[Plain-text document sources]
::::

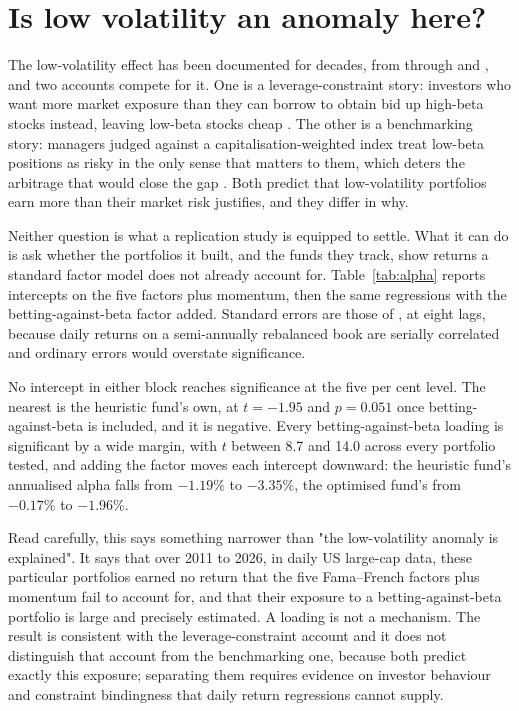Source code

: \section{Is low volatility an anomaly here?}
\label{sec:anomaly}
The low-volatility effect has been documented for decades, from
\citet{haugen1991efficient} through \citet{ang2006crosssection} and
\citet{blitz2007volatility}, and two accounts compete for it. One is a
leverage-constraint story: investors who want more market exposure than they
can borrow to obtain bid up high-beta stocks instead, leaving low-beta stocks
cheap \citep{frazzini2014betting}. The other is a benchmarking story: managers
judged against a capitalisation-weighted index treat low-beta positions as
risky in the only sense that matters to them, which deters the arbitrage that
would close the gap \citep{baker2011benchmarks}. Both predict that
low-volatility portfolios earn more than their market risk justifies, and they
differ in why.

Neither question is what a replication study is equipped to settle. What it can
do is ask whether the portfolios it built, and the funds they track, show
returns a standard factor model does not already account for.
Table~\ref{tab:alpha} reports intercepts on the \citet{fama2015five} five
factors plus momentum, then the same regressions with the
betting-against-beta factor added. Standard errors are those of
\citet{newey1987simple}, at eight lags, because daily returns on a
semi-annually rebalanced book are serially correlated and ordinary errors would
overstate significance.



No intercept in either block reaches significance at the five per cent level.
The nearest is the heuristic fund's own, at $t=-1.95$ and $p=0.051$ once
betting-against-beta is included, and it is negative. Every
betting-against-beta loading is significant by a wide margin, with $t$ between
8.7 and 14.0 across every portfolio tested, and adding the factor moves each
intercept downward: the heuristic fund's annualised alpha falls from $-1.19\%$
to $-3.35\%$, the optimised fund's from $-0.17\%$ to $-1.96\%$.

Read carefully, this says something narrower than "the low-volatility anomaly
is explained". It says that over 2011 to 2026, in daily US large-cap data,
these particular portfolios earned no return that the five Fama--French factors
plus momentum fail to account for, and that their exposure to a
betting-against-beta portfolio is large and precisely estimated. A loading is
not a mechanism. The result is consistent with the leverage-constraint account
and it does not distinguish that account from the benchmarking one, because
both predict exactly this exposure; separating them requires evidence on
investor behaviour and constraint bindingness that daily return regressions
cannot supply.

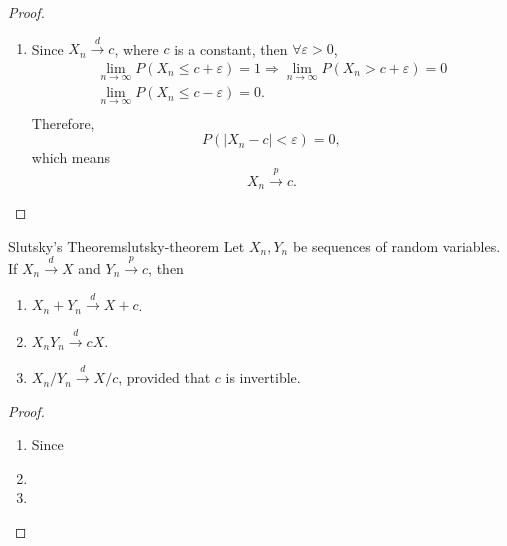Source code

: \begin{proof}
\begin{enumerate}
        By the property of distribution (Theorem \ref{thm:distribution-function-property}), as $\varepsilon\rightarrow 0$, then
        \begin{equation*}
            \lim_{n\rightarrow\infty}F_n(x)=F(x),
        \end{equation*}
        which means,
        \begin{equation*}
            X_n\stackrel{d}{\rightarrow}X.
        \end{equation*}
        \item
        Since $X_{n}\stackrel{d}{\rightarrow}c$, where $c$ is a constant, then $\forall\varepsilon>0$,
        \begin{equation*}
            \begin{gathered}
                \lim_{n\rightarrow\infty}P(X_n\leq c+\varepsilon)=1\Rightarrow\lim_{n\rightarrow\infty}P(X_n>c+\varepsilon)=0\\
                \lim_{n\rightarrow\infty}P(X_n\leq c-\varepsilon)=0.\\
            \end{gathered}
        \end{equation*}
        Therefore,
        \begin{equation*}
            P\left(\left|X_n-c\right|<\varepsilon\right)=0,
        \end{equation*}
        which means
        \begin{equation*}
            X_n\stackrel{p}{\rightarrow}c.
        \end{equation*}
    \end{enumerate}
\end{proof}

\begin{theorem}{Slutsky's Theorem}{slutsky-theorem}
    Let $X_{n}, Y_{n}$ be sequences of random variables. If $X_{n}\stackrel{d}{\rightarrow}X$ and $Y_{n}\stackrel{p}{\rightarrow}c$, then
    \begin{enumerate}
        \item $X_{n}+Y_{n}\stackrel{d}{\rightarrow}X+c$.
        \item $X_{n}Y_{n}\stackrel{d}{\rightarrow}cX$.
        \item $X_{n}/Y_{n}\stackrel{d}{\rightarrow}X/c$, provided that $c$ is invertible.
    \end{enumerate}
\end{theorem}

\begin{proof}
    \begin{enumerate}
        \item
        Since 
        \item

        \item
        
    \end{enumerate}
\end{proof}

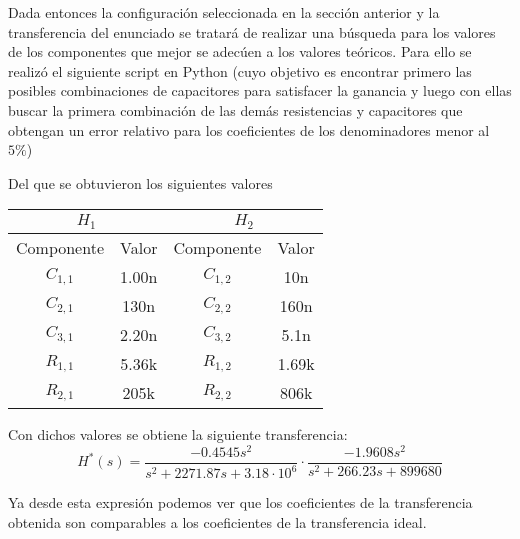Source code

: Dada entonces la configuración seleccionada en la sección anterior y la transferencia del enunciado se tratará de realizar una búsqueda para los valores de los componentes que mejor se adecúen a los valores teóricos. Para ello se realizó el siguiente script en Python (cuyo objetivo es encontrar primero las posibles combinaciones de capacitores para satisfacer la ganancia y luego con ellas buscar la primera combinación de las demás resistencias y capacitores que obtengan un error relativo para los coeficientes de los denominadores menor al $5\%$) 


Del que se obtuvieron los siguientes valores

\begin{table}[!h]
\centering
\begin{tabular}{|c|c|c|c|}
\hline
\multicolumn{2}{|c|}{$H_{1}$} & \multicolumn{2}{c|}{$H_{2}$} \\ \hline
Componente       & Valor      & Componente      & Valor      \\ \hline
$C_{1,1}$        & 1.00n       & $C_{1,2}$       & 10n       \\ \hline
$C_{2,1}$        & 130n       & $C_{2,2}$       & 160n       \\ \hline
$C_{3,1}$        & 2.20n       & $C_{3,2}$       & 5.1n       \\ \hline
$R_{1,1}$        & 5.36k       & $R_{1,2}$       & 1.69k       \\ \hline
$R_{2,1}$        & 205k         & $R_{2,2}$       & 806k         \\ \hline
\end{tabular}
\end{table}

Con dichos valores se obtiene la siguiente transferencia:
$$
    H^{*}(s) = \frac{-0.4545s^2}{s^2 + 2271.87s + 3.18 \cdot 10^{6}} \cdot \frac{-1.9608s^2}{s^2 + 266.23s + 899680}
$$

Ya desde esta expresión podemos ver que los coeficientes de la transferencia obtenida son comparables a los coeficientes de la transferencia ideal.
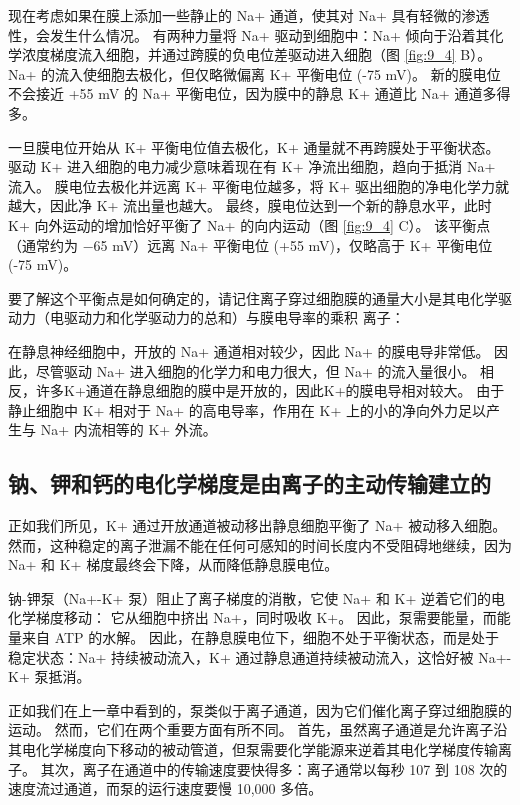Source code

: 现在考虑如果在膜上添加一些静止的 Na+ 通道，使其对 Na+ 具有轻微的渗透性，会发生什么情况。 
有两种力量将 Na+ 驱动到细胞中：Na+ 倾向于沿着其化学浓度梯度流入细胞，并通过跨膜的负电位差驱动进入细胞（图 \ref{fig:9_4} B）。 
Na+ 的流入使细胞去极化，但仅略微偏离 K+ 平衡电位 (-75 mV)。 
新的膜电位不会接近 +55 mV 的 Na+ 平衡电位，因为膜中的静息 K+ 通道比 Na+ 通道多得多。


一旦膜电位开始从 K+ 平衡电位值去极化，K+ 通量就不再跨膜处于平衡状态。 
驱动 K+ 进入细胞的电力减少意味着现在有 K+ 净流出细胞，趋向于抵消 Na+ 流入。 
膜电位去极化并远离 K+ 平衡电位越多，将 K+ 驱出细胞的净电化学力就越大，因此净 K+ 流出量也越大。 最终，膜电位达到一个新的静息水平，此时 K+ 向外运动的增加恰好平衡了 Na+ 的向内运动（图 \ref{fig:9_4} C）。 
该平衡点（通常约为 −65 mV）远离 Na+ 平衡电位 (+55 mV)，仅略高于 K+ 平衡电位 (-75 mV)。


要了解这个平衡点是如何确定的，请记住离子穿过细胞膜的通量大小是其电化学驱动力（电驱动力和化学驱动力的总和）与膜电导率的乘积 离子：


在静息神经细胞中，开放的 Na+ 通道相对较少，因此 Na+ 的膜电导非常低。 
因此，尽管驱动 Na+ 进入细胞的化学力和电力很大，但 Na+ 的流入量很小。 
相反，许多K+通道在静息细胞的膜中是开放的，因此K+的膜电导相对较大。 
由于静止细胞中 K+ 相对于 Na+ 的高电导率，作用在 K+ 上的小的净向外力足以产生与 Na+ 内流相等的 K+ 外流。



\subsection{钠、钾和钙的电化学梯度是由离子的主动传输建立的}
正如我们所见，K+ 通过开放通道被动移出静息细胞平衡了 Na+ 被动移入细胞。 
然而，这种稳定的离子泄漏不能在任何可感知的时间长度内不受阻碍地继续，因为 Na+ 和 K+ 梯度最终会下降，从而降低静息膜电位。


钠-钾泵（Na+-K+ 泵）阻止了离子梯度的消散，它使 Na+ 和 K+ 逆着它们的电化学梯度移动：
它从细胞中挤出 Na+，同时吸收 K+。 
因此，泵需要能量，而能量来自 ATP 的水解。 
因此，在静息膜电位下，细胞不处于平衡状态，而是处于稳定状态：Na+ 持续被动流入，K+ 通过静息通道持续被动流入，这恰好被 Na+-K+ 泵抵消。


正如我们在上一章中看到的，泵类似于离子通道，因为它们催化离子穿过细胞膜的运动。 
然而，它们在两个重要方面有所不同。 
首先，虽然离子通道是允许离子沿其电化学梯度向下移动的被动管道，但泵需要化学能源来逆着其电化学梯度传输离子。 
其次，离子在通道中的传输速度要快得多：离子通常以每秒 107 到 108 次的速度流过通道，而泵的运行速度要慢 10,000 多倍。


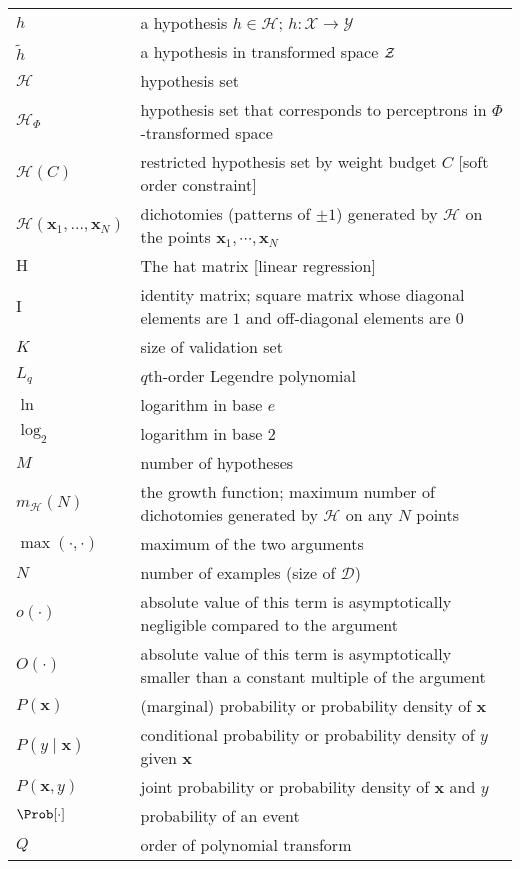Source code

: \documentclass[10pt]{book}
\begin{document}
\begin{longtable}{lp{4.5in}}
${h}$ & a hypothesis ${h}\in{\mathcal{H}}$; ${h}\colon{\mathcal{X}} \to {\mathcal{Y}}$\\
$\tilde{{h}}$ & a hypothesis in transformed space $\cal Z$\\
${\mathcal{H}}$ & hypothesis set\\
${\mathcal{H}}_\Phi$ & hypothesis set that corresponds to perceptrons in $\Phi$-transformed space\\
${\mathcal{H}}(C)$ & restricted hypothesis set by weight budget $C$ [soft order constraint]\\
${\mathcal{H}}({{\mathbf{x}}}_1,\ldots,{{\mathbf{x}}}_N)$ & dichotomies (patterns of $\pm 1$) generated by ${\mathcal{H}}$ on the points ${{\mathbf{x}}}_1,\cdots,{{\mathbf{x}}}_N$\\
${{\mathrm{H}}}$ & The hat matrix [linear regression]\\
${{\mathrm{I}}}$& identity matrix; square matrix whose diagonal elements are $1$ and off-diagonal elements are $0$\\
$K$ & size of validation set\\
$L_q$ & $q$th-order Legendre polynomial\\
$\ln$& logarithm in  base $e$\\
$\log_2$& logarithm in base $2$\\
$M$ & number of hypotheses\\
$m_{\mathcal{H}}(N)$ & the growth function; maximum number of dichotomies generated by ${\mathcal{H}}$ on any $N$ points\\
$\max(\cdot,\cdot)$ & maximum of the two arguments\\
$N$ & number of examples (size of $\mathcal{D}$)\\
$o(\cdot)$ & absolute value of this term is asymptotically negligible compared to the argument\\
$O(\cdot)$ & absolute value of this term is asymptotically smaller than a constant multiple of the argument\\ 
${P}({{\mathbf{x}}})$ & (marginal) probability or probability density of ${{\mathbf{x}}}$\\
${P}({y} \mid {{\mathbf{x}}})$ & conditional probability or probability density of ${y}$ given ${{\mathbf{x}}}$\\
${P}({{\mathbf{x}}},{y})$ & joint probability or probability density of ${{\mathbf{x}}}$ and ${y}$\\
$\Prob [ \cdot ]$ & probability of an event\\
$Q$ & order of polynomial transform\\

\end{longtable}
\end{document}
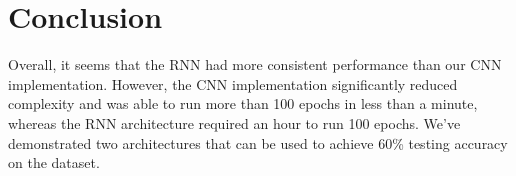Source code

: \documentclass{article}
\begin{document}
\section{Conclusion}
\label{sec:conclusion}

Overall, it seems that the RNN had more consistent performance than our CNN implementation.
However, the CNN implementation significantly reduced complexity and was able to run more than 100 epochs in less than a minute, whereas the RNN architecture required an hour to run 100 epochs.
We’ve demonstrated two architectures that can be used to achieve 60\% testing accuracy on the dataset.



\end{document}
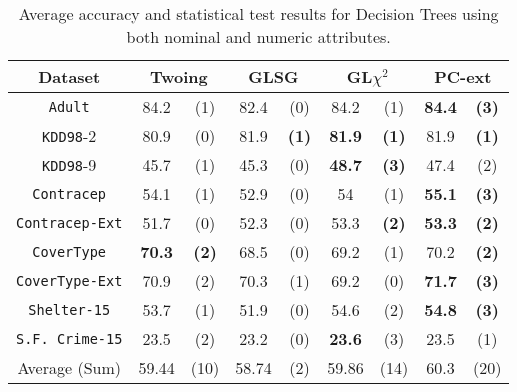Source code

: \begin{table}
\small
\caption{Average accuracy and statistical test results for  Decision Trees using both nominal and numeric attributes.}
\centering
\begin{tabular}{c|cc|cc|cc|cc} 
Dataset            &\multicolumn{2}{c|}{Twoing} & \multicolumn{2}{c|}{GLSG} & \multicolumn{2}{c|}{GL$\chi^2$} & \multicolumn{2}{c}{PC-ext}\\  \hline   
{\tt Adult}        & 84.2           & (1)       & 82.4       & (0)          &  84.2       & (1)               & {\bf 84.4 } & {\bf (3) }  \\
{\tt KDD98}-2      & 80.9           & (0)       & 81.9       & {\bf (1)}    & {\bf 81.9 } & {\bf (1)}         & 81.9        & {\bf (1) }  \\ 
{\tt KDD98}-9      & 45.7           & (1)       & 45.3       &  (0)         & {\bf 48.7 } & {\bf (3)  }       &  47.4       & (2)         \\ 
{\tt Contracep}    & 54.1           & (1)       & 52.9       &  (0)         & 54          & (1)               & {\bf 55.1 } & {\bf (3) }  \\ 
{\tt Contracep-Ext}& 51.7           & (0)       & 52.3       &  (0)         & 53.3        & {\bf (2)  }       & {\bf 53.3 } & {\bf (2) }  \\ 
{\tt CoverType}    &  {\bf 70.3 }   & {\bf (2)} & 68.5       &  (0)         & 69.2        & (1)               &  70.2       & {\bf (2) }  \\ 
{\tt CoverType-Ext}& 70.9           & (2)       & 70.3       &  (1)         & 69.2        & (0)               & {\bf 71.7 } & {\bf (3) }  \\ 
{\tt Shelter-15}   & 53.7           & (1)       & 51.9       &  (0)         & 54.6        & (2)               & {\bf 54.8 } & {\bf (3) }  \\   
{\tt S.F. Crime-15}& 23.5           & (2)       & 23.2       &  (0)         & {\bf 23.6 } & (3)               & 23.5        & (1)         \\ 
\hline
Average (Sum)      & 59.44          & (10)      & 58.74      &  (2)         & 59.86       & (14)              & 60.3        & (20)

\end{tabular}
\label{exp:numeric-5}
\normalsize
\end{table}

::::

#### Problem to solve:
Within the data, tally each line containing the string "significance". Answer with the number by itself.

#### Response area:
2